Type classes vs C++ overloading Re: [Haskell-cafe] Messing around
with types [newbie]
Cristiano Paris
cristiano.paris.ml at gmail.com
Fri Jun 22 04:57:58 EDT 2007
I sent this message yesterday to Bulat but it was intended for the haskel
cafe, so I'm resending it here today.
Thank to everyone who answered me privately. Today I'll keep on
experimenting and read the reference you gave me.
Cristiano
---------- Forwarded message ----------
From: Cristiano Paris <cristiano.paris.ml at gmail.com>
Date: Jun 21, 2007 6:20 PM
Subject: Re: Type classes vs C++ overloading Re: [Haskell-cafe] Messing
around with types [newbie]
To: Bulat Ziganshin <Bulat.Ziganshin at gmail.com>
On 6/21/07, Bulat Ziganshin <bulat.ziganshin at gmail.com> wrote:
>
> Hello Cristiano,
>
> Thursday, June 21, 2007, 4:46:27 PM, you wrote:
>
> > class FooOp a b where
> > foo :: a -> b -> IO ()
> >
> > instance FooOp Int Double where
> > foo x y = putStrLn $ (show x) ++ " Double " ++ (show y)
>
> this is rather typical question :)
I knew it was... :D
unlike C++ which resolves any
> overloading at COMPILE TIME, selecting among CURRENTLY available
> overloaded definitions and complaining only when when this overloading
> is ambiguous, type classes are the RUN-TIME overloading mechanism
>
> your definition of partialFoo compiled into code which may be used
> with any instance of foo, not only defined in this module. so, it
> cannot rely on that first argument of foo is always Int because you may
> define other instance of FooOp in other module. "10" is really
> constant function of type:
>
> 10 :: (Num t) => t
>
> i.e. this function should receive dictionary of class Num in order to
> return value of type t (this dictionary contains fromInteger::Integer->t
> method which used to convert Integer representation of 10 into type
> actually required at this place)
>
> this means that partialFoo should have a method to deduce type of 10
> in order to pass it into foo call. Let's consider its type:
>
> partialFoo :: (FooOp t y) => y -> IO ()
>
> when partialFoo is called with *any* argument, there is no way to
> deduce type of t from type of y which means that GHC has no way to
> determine which type 10 in your example should have. for example, if
> you will define
>
> instance FooOp Int32 Double where
>
> anywhere, then call partialFoo (5.0::Double) will become ambiguous
>
> shortly speaking, overloading resolved based on global class
> properties, not on the few instances present in current module.
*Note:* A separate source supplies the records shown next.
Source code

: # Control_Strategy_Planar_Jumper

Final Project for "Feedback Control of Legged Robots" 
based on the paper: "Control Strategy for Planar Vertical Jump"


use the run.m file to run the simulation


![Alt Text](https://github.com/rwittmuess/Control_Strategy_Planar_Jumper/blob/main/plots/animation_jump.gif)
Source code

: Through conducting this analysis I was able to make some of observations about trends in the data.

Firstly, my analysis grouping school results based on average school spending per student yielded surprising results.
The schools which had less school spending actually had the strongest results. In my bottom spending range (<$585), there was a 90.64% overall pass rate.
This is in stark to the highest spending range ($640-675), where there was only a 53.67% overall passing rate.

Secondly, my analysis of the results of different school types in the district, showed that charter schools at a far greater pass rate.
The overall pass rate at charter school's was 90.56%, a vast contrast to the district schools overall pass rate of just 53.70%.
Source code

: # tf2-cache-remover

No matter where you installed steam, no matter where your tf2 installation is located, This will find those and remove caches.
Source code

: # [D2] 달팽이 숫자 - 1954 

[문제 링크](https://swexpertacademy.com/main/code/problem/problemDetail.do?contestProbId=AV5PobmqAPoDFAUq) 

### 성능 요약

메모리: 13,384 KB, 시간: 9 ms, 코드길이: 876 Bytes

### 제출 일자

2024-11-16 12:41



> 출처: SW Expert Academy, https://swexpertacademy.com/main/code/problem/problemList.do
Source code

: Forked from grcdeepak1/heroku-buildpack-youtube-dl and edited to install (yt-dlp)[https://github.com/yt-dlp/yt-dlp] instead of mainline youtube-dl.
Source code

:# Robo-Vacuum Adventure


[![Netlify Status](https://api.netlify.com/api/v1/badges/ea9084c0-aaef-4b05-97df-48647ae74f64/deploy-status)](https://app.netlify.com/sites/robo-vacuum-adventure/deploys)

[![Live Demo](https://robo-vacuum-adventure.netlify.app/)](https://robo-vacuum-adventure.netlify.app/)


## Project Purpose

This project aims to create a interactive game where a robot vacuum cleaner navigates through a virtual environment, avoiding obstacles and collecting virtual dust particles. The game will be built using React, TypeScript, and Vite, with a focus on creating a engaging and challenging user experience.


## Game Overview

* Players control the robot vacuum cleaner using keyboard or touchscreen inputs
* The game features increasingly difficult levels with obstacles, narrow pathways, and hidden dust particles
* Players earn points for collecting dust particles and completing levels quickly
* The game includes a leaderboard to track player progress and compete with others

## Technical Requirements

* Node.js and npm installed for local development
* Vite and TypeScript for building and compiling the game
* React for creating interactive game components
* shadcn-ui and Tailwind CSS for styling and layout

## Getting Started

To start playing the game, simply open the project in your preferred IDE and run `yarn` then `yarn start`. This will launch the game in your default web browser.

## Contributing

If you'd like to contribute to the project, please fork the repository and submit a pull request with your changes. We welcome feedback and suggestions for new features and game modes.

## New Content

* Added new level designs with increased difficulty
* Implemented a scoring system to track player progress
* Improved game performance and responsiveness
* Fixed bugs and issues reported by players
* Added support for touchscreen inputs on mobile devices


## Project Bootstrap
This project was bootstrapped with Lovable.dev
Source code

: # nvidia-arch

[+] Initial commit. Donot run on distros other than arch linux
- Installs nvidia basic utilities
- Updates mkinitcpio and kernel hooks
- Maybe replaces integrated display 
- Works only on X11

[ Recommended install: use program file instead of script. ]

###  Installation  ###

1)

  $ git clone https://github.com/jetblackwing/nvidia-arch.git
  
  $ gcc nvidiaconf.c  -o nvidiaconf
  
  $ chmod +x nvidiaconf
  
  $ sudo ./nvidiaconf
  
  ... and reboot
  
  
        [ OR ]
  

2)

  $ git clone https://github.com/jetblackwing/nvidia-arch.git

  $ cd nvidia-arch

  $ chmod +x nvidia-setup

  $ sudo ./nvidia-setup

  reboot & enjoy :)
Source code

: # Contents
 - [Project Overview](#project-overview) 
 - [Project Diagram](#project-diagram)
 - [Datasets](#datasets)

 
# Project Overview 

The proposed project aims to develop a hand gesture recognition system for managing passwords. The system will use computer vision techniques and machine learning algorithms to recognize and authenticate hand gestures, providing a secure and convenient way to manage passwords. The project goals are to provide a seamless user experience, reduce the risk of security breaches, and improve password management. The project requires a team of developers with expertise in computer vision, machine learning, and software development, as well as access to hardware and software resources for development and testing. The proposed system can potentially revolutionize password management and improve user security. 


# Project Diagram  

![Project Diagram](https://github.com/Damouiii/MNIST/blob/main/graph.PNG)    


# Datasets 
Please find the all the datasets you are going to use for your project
OTOH,
> you build POLYMORPHIC functions this way while C++ just selects
> best-suited variant of overloaded function and hard-code its call
>
> further reading:
> http://homepages.inf.ed.ac.uk/wadler/papers/class/class.ps.gz
> http://haskell.org/haskellwiki/OOP_vs_type_classes
> chapter 7 of GHC user's guide, "functional dependencies"
Mmmmmhhhh... your point is hard to understand for me.
In his message, I can understand Bryan Burgers' point better (thanks Bryan)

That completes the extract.